AI is reshaping influencer marketing, but creativity remains human

IT Logs

One of the most engaging sessions during Startup Revolution Summit in Skopje, Macedonia last week turned out to be a discussion about how AI is influencing the world of marketing and the creator economy. The panel brought together founders building very different products in the same ecosystem, yet their perspectives converged on a shared idea: AI is becoming most valuable not by replacing creativity, but by taking over the repetitive work that slows teams down.

All four offered an honest and often humorous look into how brands, agencies, and marketing teams are already changing their processes around automation in day-to-day execution.

For Stjepan Zelić, founder of Croatia-based AI-powered influencer marketing platform Hypefy, the biggest bottleneck in influencer marketing has never been creativity – it’s everything around it. Research, outreach, pricing, negotiation, reporting. None of it is what marketers dreamed of doing when they imagined “creative work.”

“I think as humans, we like to think we are super smart, right?” he said. “We love feeling good when we solve something that we think, oh, this requires big brains so like, big brain time?”

His point, however, was that most marketing tasks don’t actually fall into that category. “The truth is, with many other industries, 90% of the work that you do is stupid, right? It’s repetitive. It’s nothing that requires big brains.”

He noted that humans tend to choose influencers based on instinct – which looks like expertise but is actually bias. “Two different brand managers will pick two different content creators because of some random, biased feeling that you have,” he said. “But if you think about which audience you’re trying to target, then data comes into play.”

Hypefy’s solution is to remove the instinct-based part entirely. “We tell customers immediately – you don’t get to pick anything. Leave AI to do it, and when AI does it, it works wonderfully.”

Zelić compared the ideal workflow to movie CGI: invisible when done well. “If you don’t notice what’s happening in the background, it just happens, then it’s good.” And while AI handles selection, negotiation, pricing, and organization, he was clear about where humans still matter: “The creative part, we leave that to the humans, because humans are still more powerful.”

For Clearcue’s founder Ralitsa Ivanova, the transformation of marketing in the last year comes down to scale. Not scale in spend, but in awareness – the level of context teams can gather about customers in real time.

“What has happened in the last year? Everything changed. We can analyze data at scale… and that is the key thing that is making a great campaign, great content, or great sales outreach.” she said. 

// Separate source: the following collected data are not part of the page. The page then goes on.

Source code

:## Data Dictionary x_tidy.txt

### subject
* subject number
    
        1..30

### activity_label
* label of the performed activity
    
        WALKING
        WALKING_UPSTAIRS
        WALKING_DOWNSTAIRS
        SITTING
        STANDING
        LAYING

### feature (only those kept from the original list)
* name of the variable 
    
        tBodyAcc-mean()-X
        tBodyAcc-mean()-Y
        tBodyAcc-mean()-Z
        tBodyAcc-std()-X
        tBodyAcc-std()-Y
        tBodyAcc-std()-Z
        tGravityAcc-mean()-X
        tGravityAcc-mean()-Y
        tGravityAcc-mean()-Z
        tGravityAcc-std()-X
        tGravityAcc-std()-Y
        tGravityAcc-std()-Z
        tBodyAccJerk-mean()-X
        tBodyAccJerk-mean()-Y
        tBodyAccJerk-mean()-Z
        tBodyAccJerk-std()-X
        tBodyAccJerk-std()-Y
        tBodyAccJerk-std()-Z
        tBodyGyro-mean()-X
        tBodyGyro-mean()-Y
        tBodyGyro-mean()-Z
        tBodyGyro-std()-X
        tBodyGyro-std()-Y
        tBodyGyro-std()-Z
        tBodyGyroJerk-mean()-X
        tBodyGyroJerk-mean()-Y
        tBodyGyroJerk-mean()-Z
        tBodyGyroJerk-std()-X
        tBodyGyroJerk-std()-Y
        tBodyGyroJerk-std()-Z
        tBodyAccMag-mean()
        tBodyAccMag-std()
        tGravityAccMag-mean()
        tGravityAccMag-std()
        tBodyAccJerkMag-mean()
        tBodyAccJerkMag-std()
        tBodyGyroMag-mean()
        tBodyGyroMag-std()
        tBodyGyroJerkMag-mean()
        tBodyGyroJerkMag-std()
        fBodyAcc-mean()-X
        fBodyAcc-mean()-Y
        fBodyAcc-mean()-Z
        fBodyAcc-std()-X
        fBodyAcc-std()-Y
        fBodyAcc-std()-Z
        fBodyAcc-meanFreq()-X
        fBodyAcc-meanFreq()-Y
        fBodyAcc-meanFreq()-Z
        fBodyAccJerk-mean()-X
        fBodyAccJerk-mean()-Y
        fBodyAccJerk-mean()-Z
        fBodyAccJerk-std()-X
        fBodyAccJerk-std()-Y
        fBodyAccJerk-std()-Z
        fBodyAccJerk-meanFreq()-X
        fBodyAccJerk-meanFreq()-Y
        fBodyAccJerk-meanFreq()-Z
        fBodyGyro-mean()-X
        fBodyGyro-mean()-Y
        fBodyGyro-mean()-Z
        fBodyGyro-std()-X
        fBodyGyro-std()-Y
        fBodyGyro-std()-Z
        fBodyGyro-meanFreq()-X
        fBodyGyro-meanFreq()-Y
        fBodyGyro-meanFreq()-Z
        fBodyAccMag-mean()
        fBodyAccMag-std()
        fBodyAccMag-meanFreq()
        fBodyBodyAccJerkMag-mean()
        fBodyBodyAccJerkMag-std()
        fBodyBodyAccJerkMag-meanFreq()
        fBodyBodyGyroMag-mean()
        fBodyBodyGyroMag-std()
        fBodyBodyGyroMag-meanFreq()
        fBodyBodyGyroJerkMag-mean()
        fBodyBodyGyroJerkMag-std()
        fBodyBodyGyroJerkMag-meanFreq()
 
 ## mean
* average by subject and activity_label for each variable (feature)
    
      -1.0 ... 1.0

Clearcue tracks online signals that indicate what potential customers are thinking – keywords they mention, posts they engage with, influencers they follow, events they reference. These pieces of information are small individually, but powerful once stitched together.

“If you’re doing it at scale – analyzing all of those people at scale – and tracking the small logical hacks that prove a person or a company can become your customer, then you can create a whole automated flow where all of your leads are tracked by AI,” she explained.

And the time savings are measurable. “A couple of weeks of one person’s time becomes 10 minutes for 20, 30, 50 content creators – because everything is handled by AI,” Ivanova said. The only part that scales upward for humans is content review: “There’s more content now, so that’s where they have more work – but 90% of the time goes down.”

Influencers Club, represented by co-founder Nikola Sokolov, sits further down the stack – their clients are often the companies building influencer platforms and AI discovery tools. For Sokolov, the conversation isn’t about whether AI can replace human intuition. It is about multiplying what already works.

“It’s not about what AI can do that the human cannot. It’s about how do we get this to work at scale.” he said.

With a dataset of hundreds of millions of creators, the company provides the backbone that lets other platforms automate discovery and matching. Yet despite the volumes of data involved, Sokolov sees emotion as something that shouldn’t be engineered out of the industry.

“I just don’t want to make it programmatic. The future of influencer marketing might end up being programmatic, where you launch creative ads the same way you launch Google ads, YouTube ads, or whatever. But it’s still energy. It’s still how do you feel about this person representing your brand.” he said.

He also pointed out something many founders in the region rarely hear: this time, they’re not late to the wave. “Railways were late, planes were late, everything was late. AI is here now. Let’s make the most of it.”

Uliasti founder Dejan Georgiev shifted focus from tools to the future structure of marketing teams themselves. The change, he argued, isn’t just technological, but organizational.

“What humans can do, and what AI can do, is simple to answer. Humans have feelings, have creativity and conscience. In this regard, humans define workflows that can help scale your product or enrich your workflows.” he said.

The next phase, however, won’t simply be layering AI onto the current setup. “We still make mistakes, or we are still learning how we orchestrate these agents,” he explained. “We think that old processes can be orchestrated – put an AI on it – and we expect magic to happen. It’s not going to work that way.”

His prediction is clear: marketing teams will shrink, not because they become less valuable, but because their work becomes more strategic. “I will see marketing teams going from 10 people to two people, orchestrating agents to do the repetitive work. That’s going to happen probably in the next two to three years.” Georgiev added.

The outcome, if done right, is not a loss of human value, but the opposite. “The customer will be more satisfied, but with less human involvement in the analysis or document scanning or any repetitive task.” he concluded.